* _WORK INSTRUCTIONS_:
Each line of the listing, apart from the pictures, is to be printed exactly.

* _WORKING DATA_:
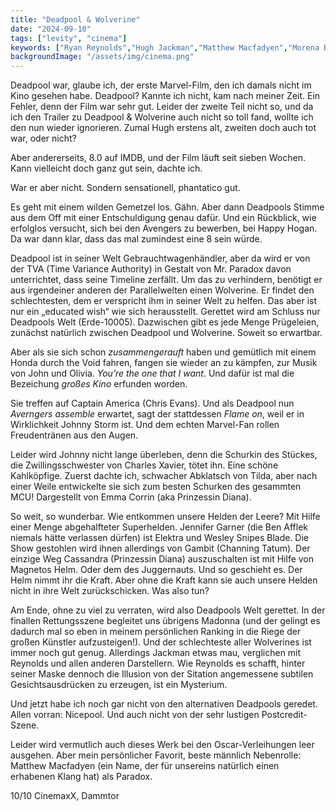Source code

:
 ```yaml
---
title: "Deadpool & Wolverine"
date: "2024-09-10"
tags: ["levity", "cinema"]
keywords: ["Ryan Reynolds","Hugh Jackman","Matthew Macfadyen","Morena Baccarin","Jennifer Garner","Emma Corrin","Chris Evans"]
backgroundImage: "/assets/img/cinema.png"
---
```

Deadpool war, glaube ich, der erste Marvel-Film, den ich damals nicht im Kino gesehen habe. Deadpool? Kannte ich nicht, kam nach meiner Zeit. Ein Fehler, denn der Film war sehr gut. Leider der zweite Teil nicht so, und da ich den Trailer zu Deadpool & Wolverine auch nicht so toll fand, wollte ich den nun wieder ignorieren. Zumal Hugh erstens alt, zweiten doch auch tot war, oder nicht?

Aber andererseits, 8.0 auf IMDB, und der Film läuft seit sieben Wochen. Kann vielleicht doch ganz gut sein, dachte ich.

War er aber nicht. Sondern sensationell, phantatico gut.

Es geht mit einem wilden Gemetzel los. Gähn. Aber dann Deadpools Stimme aus dem Off mit einer Entschuldigung genau dafür. Und ein Rückblick, wie erfolglos versucht, sich bei den Avengers zu bewerben, bei Happy Hogan. Da war dann klar, dass das mal zumindest eine 8 sein würde.

Deadpool ist in seiner Welt Gebrauchtwagenhändler, aber da wird er von der TVA (Time Variance Authority) in Gestalt von Mr. Paradox davon unterrichtet, dass seine Timeline zerfällt. Um das zu verhindern, benötigt er aus irgendeiner anderen der Parallelwelten einen Wolverine. Er findet den schlechtesten, dem er verspricht ihm in seiner Welt zu helfen. Das aber ist nur ein „educated wish“ wie sich herausstellt. Gerettet wird am Schluss nur Deadpools Welt (Erde-10005). Dazwischen gibt es jede Menge Prügeleien, zunächst natürlich zwischen Deadpool und Wolverine. Soweit so erwartbar. 

Aber als sie sich schon <i>zusammengerauft</i> haben und gemütlich mit einem Honda durch the Void fahren, fangen sie wieder an zu kämpfen, zur Musik von John und Olivia. <i>You’re the one that I want</i>. Und dafür ist mal die Bezeichung <i>großes Kino</i> erfunden worden. 

Sie treffen auf Captain America (Chris Evans). Und als Deadpool nun <i>Averngers assemble</i> erwartet, sagt der stattdessen <i>Flame on</i>, weil er in Wirklichkeit Johnny Storm ist. Und dem echten Marvel-Fan rollen Freudentränen aus den Augen.

Leider wird Johnny nicht lange überleben, denn die Schurkin des Stückes, die Zwillingsschwester von Charles Xavier, tötet ihn. Eine schöne Kahlköpfige. Zuerst dachte ich, schwacher Abklatsch von Tilda, aber nach einer Weile entwickelte sie sich zum besten Schurken des gesammten MCU! Dargestellt von Emma Corrin (aka Prinzessin Diana).

So weit, so wunderbar. Wie entkommen unsere Helden der Leere? Mit Hilfe einer Menge abgehalfteter Superhelden. Jennifer Garner (die Ben Afflek niemals hätte verlassen dürfen) ist Elektra und Wesley Snipes Blade. Die Show gestohlen wird ihnen allerdings von Gambit (Channing Tatum). Der einzige Weg Cassandra (Prinzessin Diana) auszuschalten ist mit Hilfe von Magnetos Helm. Oder dem des Juggernauts. Und so geschieht es. Der Helm nimmt ihr die Kraft. Aber ohne die Kraft kann sie auch unsere Helden nicht in ihre Welt zurückschicken. Was also tun?

Am Ende, ohne zu viel zu verraten, wird also Deadpools Welt gerettet. In der finallen Rettungsszene begleitet uns übrigens Madonna (und der gelingt es dadurch mal so eben in meinem persönlichen Ranking in die Riege der großen Künstler aufzusteigen!). Und der schlechteste aller Wolverines ist immer noch gut genug. Allerdings Jackman etwas mau, verglichen mit Reynolds und allen anderen Darstellern. Wie Reynolds es schafft, hinter seiner Maske dennoch die Illusion von der Sitation angemessene subtilen Gesichtsausdrücken zu erzeugen, ist ein Mysterium. 

Und jetzt habe ich noch gar nicht von den alternativen Deadpools geredet. Allen vorran: Nicepool. Und auch nicht von der sehr lustigen Postcredit-Szene.

Leider wird vermutlich auch dieses Werk bei den Oscar-Verleihungen leer ausgehen. Aber mein persönlicher Favorit, beste männlich Nebenrolle: Matthew Macfadyen (ein Name, der für unsereins natürlich einen erhabenen Klang hat) als Paradox.

10/10 CinemaxX, Dammtor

* _SOLUTION BELOW_:
Source code

:
 ```yaml
---
title: "Deadpool & Wolverine"
date: "2024-09-10"
tags: ["levity", "cinema"]
keywords: ["Ryan Reynolds","Hugh Jackman","Matthew Macfadyen","Morena Baccarin","Jennifer Garner","Emma Corrin","Chris Evans"]
backgroundImage: "/assets/img/cinema.png"
---
```

Deadpool war, glaube ich, der erste Marvel-Film, den ich damals nicht im Kino gesehen habe. Deadpool? Kannte ich nicht, kam nach meiner Zeit. Ein Fehler, denn der Film war sehr gut. Leider der zweite Teil nicht so, und da ich den Trailer zu Deadpool & Wolverine auch nicht so toll fand, wollte ich den nun wieder ignorieren. Zumal Hugh erstens alt, zweiten doch auch tot war, oder nicht?

Aber andererseits, 8.0 auf IMDB, und der Film läuft seit sieben Wochen. Kann vielleicht doch ganz gut sein, dachte ich.

War er aber nicht. Sondern sensationell, phantatico gut.

Es geht mit einem wilden Gemetzel los. Gähn. Aber dann Deadpools Stimme aus dem Off mit einer Entschuldigung genau dafür. Und ein Rückblick, wie erfolglos versucht, sich bei den Avengers zu bewerben, bei Happy Hogan. Da war dann klar, dass das mal zumindest eine 8 sein würde.

Deadpool ist in seiner Welt Gebrauchtwagenhändler, aber da wird er von der TVA (Time Variance Authority) in Gestalt von Mr. Paradox davon unterrichtet, dass seine Timeline zerfällt. Um das zu verhindern, benötigt er aus irgendeiner anderen der Parallelwelten einen Wolverine. Er findet den schlechtesten, dem er verspricht ihm in seiner Welt zu helfen. Das aber ist nur ein „educated wish“ wie sich herausstellt. Gerettet wird am Schluss nur Deadpools Welt (Erde-10005). Dazwischen gibt es jede Menge Prügeleien, zunächst natürlich zwischen Deadpool und Wolverine. Soweit so erwartbar. 

Aber als sie sich schon <i>zusammengerauft</i> haben und gemütlich mit einem Honda durch the Void fahren, fangen sie wieder an zu kämpfen, zur Musik von John und Olivia. <i>You’re the one that I want</i>. Und dafür ist mal die Bezeichung <i>großes Kino</i> erfunden worden. 

Sie treffen auf Captain America (Chris Evans). Und als Deadpool nun <i>Averngers assemble</i> erwartet, sagt der stattdessen <i>Flame on</i>, weil er in Wirklichkeit Johnny Storm ist. Und dem echten Marvel-Fan rollen Freudentränen aus den Augen.

Leider wird Johnny nicht lange überleben, denn die Schurkin des Stückes, die Zwillingsschwester von Charles Xavier, tötet ihn. Eine schöne Kahlköpfige. Zuerst dachte ich, schwacher Abklatsch von Tilda, aber nach einer Weile entwickelte sie sich zum besten Schurken des gesammten MCU! Dargestellt von Emma Corrin (aka Prinzessin Diana).

So weit, so wunderbar. Wie entkommen unsere Helden der Leere? Mit Hilfe einer Menge abgehalfteter Superhelden. Jennifer Garner (die Ben Afflek niemals hätte verlassen dürfen) ist Elektra und Wesley Snipes Blade. Die Show gestohlen wird ihnen allerdings von Gambit (Channing Tatum). Der einzige Weg Cassandra (Prinzessin Diana) auszuschalten ist mit Hilfe von Magnetos Helm. Oder dem des Juggernauts. Und so geschieht es. Der Helm nimmt ihr die Kraft. Aber ohne die Kraft kann sie auch unsere Helden nicht in ihre Welt zurückschicken. Was also tun?

Am Ende, ohne zu viel zu verraten, wird also Deadpools Welt gerettet. In der finallen Rettungsszene begleitet uns übrigens Madonna (und der gelingt es dadurch mal so eben in meinem persönlichen Ranking in die Riege der großen Künstler aufzusteigen!). Und der schlechteste aller Wolverines ist immer noch gut genug. Allerdings Jackman etwas mau, verglichen mit Reynolds und allen anderen Darstellern. Wie Reynolds es schafft, hinter seiner Maske dennoch die Illusion von der Sitation angemessene subtilen Gesichtsausdrücken zu erzeugen, ist ein Mysterium. 

Und jetzt habe ich noch gar nicht von den alternativen Deadpools geredet. Allen vorran: Nicepool. Und auch nicht von der sehr lustigen Postcredit-Szene.

Leider wird vermutlich auch dieses Werk bei den Oscar-Verleihungen leer ausgehen. Aber mein persönlicher Favorit, beste männlich Nebenrolle: Matthew Macfadyen (ein Name, der für unsereins natürlich einen erhabenen Klang hat) als Paradox.

10/10 CinemaxX, Dammtor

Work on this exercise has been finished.